● **Exercise directions**
Work out how many lines of the listing below include the string "Programming", and give that number alone.

● **Excerpted records**
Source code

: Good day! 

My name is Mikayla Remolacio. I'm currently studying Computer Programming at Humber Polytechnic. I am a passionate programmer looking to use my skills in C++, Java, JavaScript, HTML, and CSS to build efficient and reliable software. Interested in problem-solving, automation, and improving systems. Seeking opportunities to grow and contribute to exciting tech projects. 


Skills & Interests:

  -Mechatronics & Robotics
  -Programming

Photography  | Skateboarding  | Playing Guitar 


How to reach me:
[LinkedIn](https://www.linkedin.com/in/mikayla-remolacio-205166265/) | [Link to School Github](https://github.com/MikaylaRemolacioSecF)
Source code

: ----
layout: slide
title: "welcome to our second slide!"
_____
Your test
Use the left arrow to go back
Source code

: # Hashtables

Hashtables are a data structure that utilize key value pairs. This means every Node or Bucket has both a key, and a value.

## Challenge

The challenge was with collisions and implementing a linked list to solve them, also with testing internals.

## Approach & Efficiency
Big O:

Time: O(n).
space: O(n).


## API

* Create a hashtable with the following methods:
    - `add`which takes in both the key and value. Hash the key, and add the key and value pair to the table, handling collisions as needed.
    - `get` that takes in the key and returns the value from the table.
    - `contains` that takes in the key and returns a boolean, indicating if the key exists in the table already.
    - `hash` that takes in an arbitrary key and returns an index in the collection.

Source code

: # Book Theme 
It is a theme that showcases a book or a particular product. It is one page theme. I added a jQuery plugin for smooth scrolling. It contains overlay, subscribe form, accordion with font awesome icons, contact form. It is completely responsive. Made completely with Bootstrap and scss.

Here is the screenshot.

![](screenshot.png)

● **Your response**
2